PROBLEM TO SOLVE: Go through the entries below and retype them exactly, omitting each picture.

ENTRIES PROVIDED:
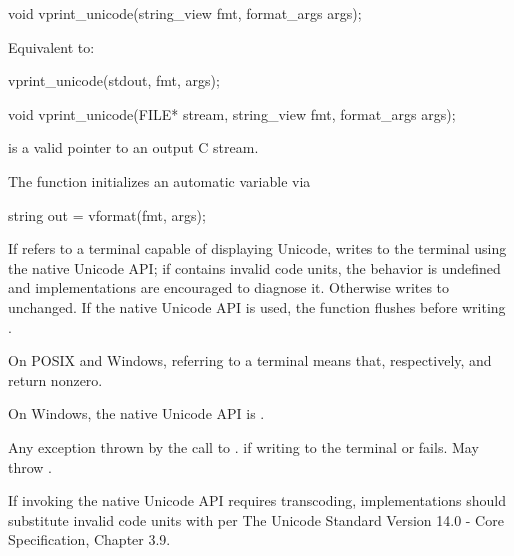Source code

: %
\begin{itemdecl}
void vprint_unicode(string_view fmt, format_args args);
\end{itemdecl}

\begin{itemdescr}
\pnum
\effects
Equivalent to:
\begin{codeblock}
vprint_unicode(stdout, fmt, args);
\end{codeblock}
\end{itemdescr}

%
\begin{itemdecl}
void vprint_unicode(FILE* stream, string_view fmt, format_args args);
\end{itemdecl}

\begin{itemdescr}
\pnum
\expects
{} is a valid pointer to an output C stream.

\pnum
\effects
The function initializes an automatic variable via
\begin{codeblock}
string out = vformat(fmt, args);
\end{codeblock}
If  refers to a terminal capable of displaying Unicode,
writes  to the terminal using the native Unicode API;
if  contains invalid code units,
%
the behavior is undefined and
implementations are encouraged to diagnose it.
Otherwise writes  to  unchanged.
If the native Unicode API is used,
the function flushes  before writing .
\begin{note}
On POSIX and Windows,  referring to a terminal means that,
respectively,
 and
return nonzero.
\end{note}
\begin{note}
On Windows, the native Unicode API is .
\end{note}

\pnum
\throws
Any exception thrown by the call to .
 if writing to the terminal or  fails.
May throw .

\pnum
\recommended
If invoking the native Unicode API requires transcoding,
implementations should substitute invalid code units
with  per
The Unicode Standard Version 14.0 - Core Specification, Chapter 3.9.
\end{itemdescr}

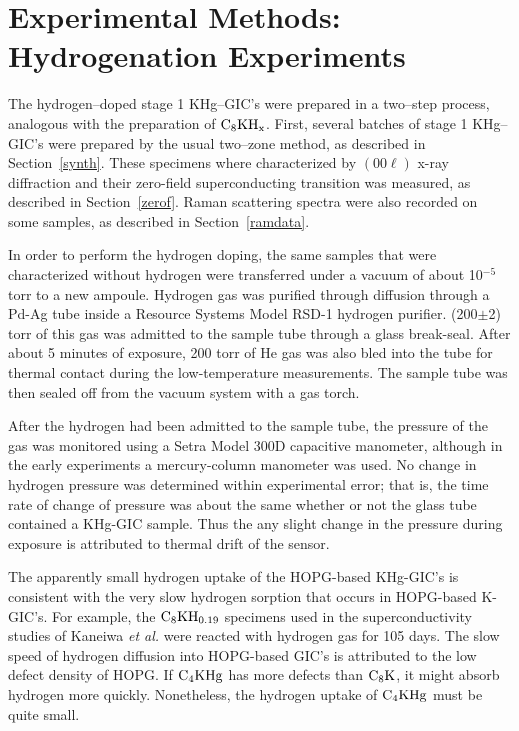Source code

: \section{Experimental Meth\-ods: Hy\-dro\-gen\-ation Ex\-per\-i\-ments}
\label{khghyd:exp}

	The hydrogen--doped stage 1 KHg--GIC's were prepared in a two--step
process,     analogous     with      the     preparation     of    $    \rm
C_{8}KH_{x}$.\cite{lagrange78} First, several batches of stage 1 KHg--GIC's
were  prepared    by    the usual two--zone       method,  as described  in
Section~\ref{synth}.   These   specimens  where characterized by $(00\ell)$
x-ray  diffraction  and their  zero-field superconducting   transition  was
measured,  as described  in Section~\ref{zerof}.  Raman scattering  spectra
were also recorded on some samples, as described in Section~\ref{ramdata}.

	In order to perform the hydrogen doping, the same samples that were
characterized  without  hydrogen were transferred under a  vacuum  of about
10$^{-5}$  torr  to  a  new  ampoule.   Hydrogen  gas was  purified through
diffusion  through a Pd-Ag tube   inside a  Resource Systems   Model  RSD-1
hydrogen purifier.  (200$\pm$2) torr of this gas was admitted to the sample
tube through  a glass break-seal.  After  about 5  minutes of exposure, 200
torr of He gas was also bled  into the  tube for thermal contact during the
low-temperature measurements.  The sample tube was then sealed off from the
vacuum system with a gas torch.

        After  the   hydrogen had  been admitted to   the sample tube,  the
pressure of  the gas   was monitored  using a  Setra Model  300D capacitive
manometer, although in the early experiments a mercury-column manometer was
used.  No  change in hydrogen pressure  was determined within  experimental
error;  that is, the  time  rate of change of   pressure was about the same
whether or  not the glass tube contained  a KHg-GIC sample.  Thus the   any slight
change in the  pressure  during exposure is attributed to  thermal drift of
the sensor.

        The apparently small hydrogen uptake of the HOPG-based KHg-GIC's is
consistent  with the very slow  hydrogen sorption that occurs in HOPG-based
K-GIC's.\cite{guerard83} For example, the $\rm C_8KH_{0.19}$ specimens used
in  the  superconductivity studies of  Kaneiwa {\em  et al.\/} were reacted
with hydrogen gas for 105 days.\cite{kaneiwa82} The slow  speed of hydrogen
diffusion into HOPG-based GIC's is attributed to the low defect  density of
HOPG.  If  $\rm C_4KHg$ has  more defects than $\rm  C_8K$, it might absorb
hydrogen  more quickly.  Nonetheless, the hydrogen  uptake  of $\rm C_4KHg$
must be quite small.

EXERCISE ANSWER:
Source code

: %
\begin{itemdecl}
void vprint_unicode(string_view fmt, format_args args);
\end{itemdecl}

\begin{itemdescr}
\pnum
\effects
Equivalent to:
\begin{codeblock}
vprint_unicode(stdout, fmt, args);
\end{codeblock}
\end{itemdescr}

%
\begin{itemdecl}
void vprint_unicode(FILE* stream, string_view fmt, format_args args);
\end{itemdecl}

\begin{itemdescr}
\pnum
\expects
{} is a valid pointer to an output C stream.

\pnum
\effects
The function initializes an automatic variable via
\begin{codeblock}
string out = vformat(fmt, args);
\end{codeblock}
If  refers to a terminal capable of displaying Unicode,
writes  to the terminal using the native Unicode API;
if  contains invalid code units,
%
the behavior is undefined and
implementations are encouraged to diagnose it.
Otherwise writes  to  unchanged.
If the native Unicode API is used,
the function flushes  before writing .
\begin{note}
On POSIX and Windows,  referring to a terminal means that,
respectively,
 and
return nonzero.
\end{note}
\begin{note}
On Windows, the native Unicode API is .
\end{note}

\pnum
\throws
Any exception thrown by the call to .
 if writing to the terminal or  fails.
May throw .

\pnum
\recommended
If invoking the native Unicode API requires transcoding,
implementations should substitute invalid code units
with  per
The Unicode Standard Version 14.0 - Core Specification, Chapter 3.9.
\end{itemdescr}

Source code

: \section{Experimental Meth\-ods: Hy\-dro\-gen\-ation Ex\-per\-i\-ments}
\label{khghyd:exp}

	The hydrogen--doped stage 1 KHg--GIC's were prepared in a two--step
process,     analogous     with      the     preparation     of    $    \rm
C_{8}KH_{x}$.\cite{lagrange78} First, several batches of stage 1 KHg--GIC's
were  prepared    by    the usual two--zone       method,  as described  in
Section~\ref{synth}.   These   specimens  where characterized by $(00\ell)$
x-ray  diffraction  and their  zero-field superconducting   transition  was
measured,  as described  in Section~\ref{zerof}.  Raman scattering  spectra
were also recorded on some samples, as described in Section~\ref{ramdata}.

	In order to perform the hydrogen doping, the same samples that were
characterized  without  hydrogen were transferred under a  vacuum  of about
10$^{-5}$  torr  to  a  new  ampoule.   Hydrogen  gas was  purified through
diffusion  through a Pd-Ag tube   inside a  Resource Systems   Model  RSD-1
hydrogen purifier.  (200$\pm$2) torr of this gas was admitted to the sample
tube through  a glass break-seal.  After  about 5  minutes of exposure, 200
torr of He gas was also bled  into the  tube for thermal contact during the
low-temperature measurements.  The sample tube was then sealed off from the
vacuum system with a gas torch.

        After  the   hydrogen had  been admitted to   the sample tube,  the
pressure of  the gas   was monitored  using a  Setra Model  300D capacitive
manometer, although in the early experiments a mercury-column manometer was
used.  No  change in hydrogen pressure  was determined within  experimental
error;  that is, the  time  rate of change of   pressure was about the same
whether or  not the glass tube contained  a KHg-GIC sample.  Thus the   any slight
change in the  pressure  during exposure is attributed to  thermal drift of
the sensor.

        The apparently small hydrogen uptake of the HOPG-based KHg-GIC's is
consistent  with the very slow  hydrogen sorption that occurs in HOPG-based
K-GIC's.\cite{guerard83} For example, the $\rm C_8KH_{0.19}$ specimens used
in  the  superconductivity studies of  Kaneiwa {\em  et al.\/} were reacted
with hydrogen gas for 105 days.\cite{kaneiwa82} The slow  speed of hydrogen
diffusion into HOPG-based GIC's is attributed to the low defect  density of
HOPG.  If  $\rm C_4KHg$ has  more defects than $\rm  C_8K$, it might absorb
hydrogen  more quickly.  Nonetheless, the hydrogen  uptake  of $\rm C_4KHg$
must be quite small.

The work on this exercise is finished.